Based on the typical phase relationship of the raw sludge and stabilized sludge, a net water loss of 40 inches a year (Madison, Wis.) is equivalent to about a 67-inch thick sludge layer stabilized to about 27-inch thick soil-like material. At 86 inches of annual net water loss (Fort Worth, Tex.), the present invention can stabilize more than 11 feet of inorganic sludge with a 20% solids content by volume.

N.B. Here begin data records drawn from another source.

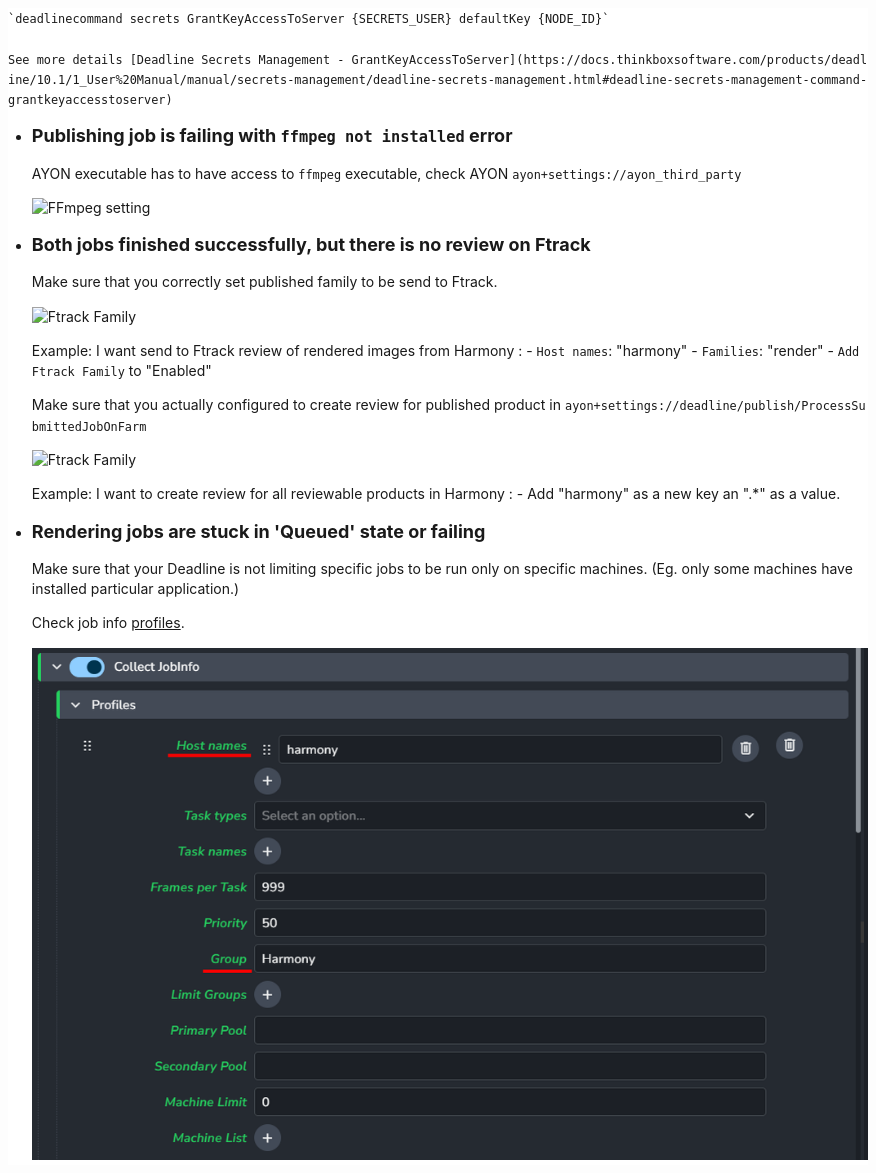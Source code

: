     `deadlinecommand secrets GrantKeyAccessToServer {SECRETS_USER} defaultKey {NODE_ID}`

    See more details [Deadline Secrets Management - GrantKeyAccessToServer](https://docs.thinkboxsoftware.com/products/deadline/10.1/1_User%20Manual/manual/secrets-management/deadline-secrets-management.html#deadline-secrets-management-command-grantkeyaccesstoserver)


- **<font size="4"> Publishing job is failing with `ffmpeg not installed` error </font>**

    AYON executable has to have access to `ffmpeg` executable, check AYON `ayon+settings://ayon_third_party`

    ![FFmpeg setting](assets/ffmpeg_path.png)

- **<font size="4"> Both jobs finished successfully, but there is no review on Ftrack </font>**

    Make sure that you correctly set published family to be send to Ftrack.

    ![Ftrack Family](assets/ftrack/ftrack-collect-main.png)

    Example: I want send to Ftrack review of rendered images from Harmony :
        - `Host names`: "harmony"
        - `Families`: "render"
        - `Add Ftrack Family` to "Enabled"

    Make sure that you actually configured to create review for published product in `ayon+settings://deadline/publish/ProcessSubmittedJobOnFarm`

    ![Ftrack Family](assets/deadline_review.png)

    Example: I want to create review for all reviewable products in Harmony :
      - Add "harmony" as a new key an ".*" as a value.


- **<font size="4"> Rendering jobs are stuck in 'Queued' state or failing </font>**

    Make sure that your Deadline is not limiting specific jobs to be run only on specific machines. (Eg. only some machines have installed particular application.)

    Check job info [profiles](#profiles).

    ![Deadline group](assets/deadline/deadline_group.png)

In contrast to the paved drying bed method, the present invention is effective even in humid regions where annual precipitation significantly exceeds annual (shallow lake) evaporation. This is a major reversal of the common belief that sludges cannot be effectively dewatered by solar evaporation in humid regions. The net water loss by the present invention is so high that it can be applied to sludge disposal ponds with a large accumulation of sludge. The process of the present invention is a reliable method to plan, design and implement because of two major reasons: (1) Annual evaporation from the shallow lake, hence from the sludge surface, is relatively stable without large variations for any region; and (2) extreme rainfall events (e.g., 12 inches of rain in a day) will not significantly impact the performance of the present invention due to effective control measures (sealing, sloped track, etc.).

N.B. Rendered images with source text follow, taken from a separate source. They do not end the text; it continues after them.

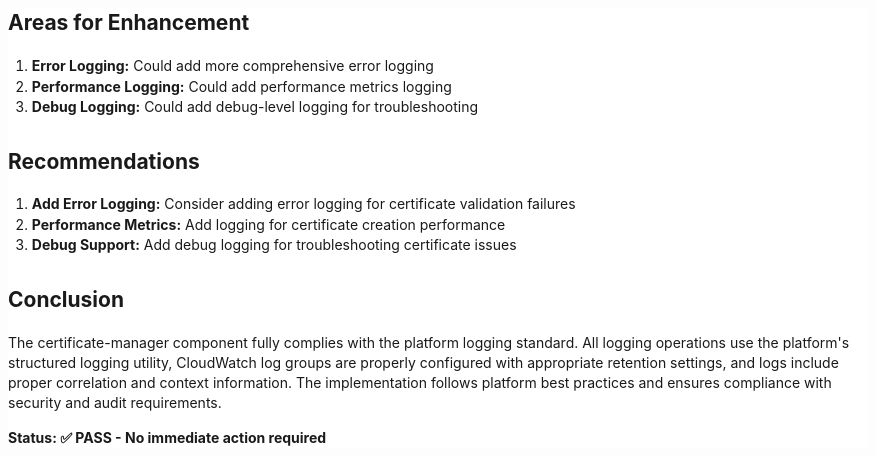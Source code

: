## Areas for Enhancement

1. **Error Logging:** Could add more comprehensive error logging
2. **Performance Logging:** Could add performance metrics logging
3. **Debug Logging:** Could add debug-level logging for troubleshooting

## Recommendations

1. **Add Error Logging:** Consider adding error logging for certificate validation failures
2. **Performance Metrics:** Add logging for certificate creation performance
3. **Debug Support:** Add debug logging for troubleshooting certificate issues

## Conclusion

The certificate-manager component fully complies with the platform logging standard. All logging operations use the platform's structured logging utility, CloudWatch log groups are properly configured with appropriate retention settings, and logs include proper correlation and context information. The implementation follows platform best practices and ensures compliance with security and audit requirements.

**Status: ✅ PASS - No immediate action required**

In 1992, another experiment was performed to demonstrate that the findings from the 1990 experiment can be repeated for a real sludge and at a different time. The sludge sample was obtained from a local water filtration plant that generates sludge from the sedimentation process using ferric chloride as flocculant. This experiment was performed for a period of 29 days (from Aug. 20, 1992 to Sep. 20, 1992 with 3 days off). Except for the test material and time, all other procedures and methods were identical to the procedures and methods of Example 1. Table 5 presents the results of the 1992 experiment indicating that the evaporation rate from the sludge surface is about 150% of the water surface evaporation rate. These results demonstrate that the method of the present invention significantly increases evaporation from sludge, as well as from a soil-water mixture.

TABLE 5
______________________________________
Evaporation Data from the Second Experiment
Evaporation Evaporation
from Soil (cm)
from Water (cm)
Day No. Daily Cumulative Daily Cumulative
______________________________________
1 0.64 0.64 0.00 0.00
2 0.64 1.28 0.43 0.43
3 0.64 1.92 0.43 0.86
4 0.64 2.56 0.64 1.50
5 0.43 2.99 0.43 1.93
6 0.64 3.63 0.43 2.36
7 0.21 3.84 0.00 2.36
8 0.43 4.27 0.43 2.79
9 0.64 4.91 0.43 3.22
10 0.64 5.55 0.43 3.65
11 0.64 6.19 0.43 4.08
12 0.43 6.62 0.43 4.51
13 0.00 6.62 0.00 4.51
14 0.21 6.83 0.00 4.51
15 0.21 7.04 0.21 4.72
16 0.00 7.04 0.00 4.72
17 0.00 7.04 0.00 4.72
18 0.21 7.25 0.21 4.93
19 0.21 7.46 0.00 4.93
20 0.43 7.89 0.32 5.25
21 0.43 8.32 0.32 5.57
22 0.64 8.96 0.32 5.89
23 0.43 9.39 0.32 6.21
24 0.21 9.60 0.00 6.21
25 0.64 10.24 0.43 6.64
26 0.43 10.67 0.43 7.07
27 0.43 11.10 0.21 7.28
28 0.43 11.53 0.32 7.60
29 1.57 13.10 1.21 8.81
______________________________________
Note:
The last day values include the weight difference between the start and
end of the testing period.

Although illustrated and described herein with reference to certain specific embodiments, the present invention is nevertheless not intended to be limited to the details shown. Rather, various modifications may be made in the details within the scope and range of equivalents of the claims and without departing from the spirit of the invention.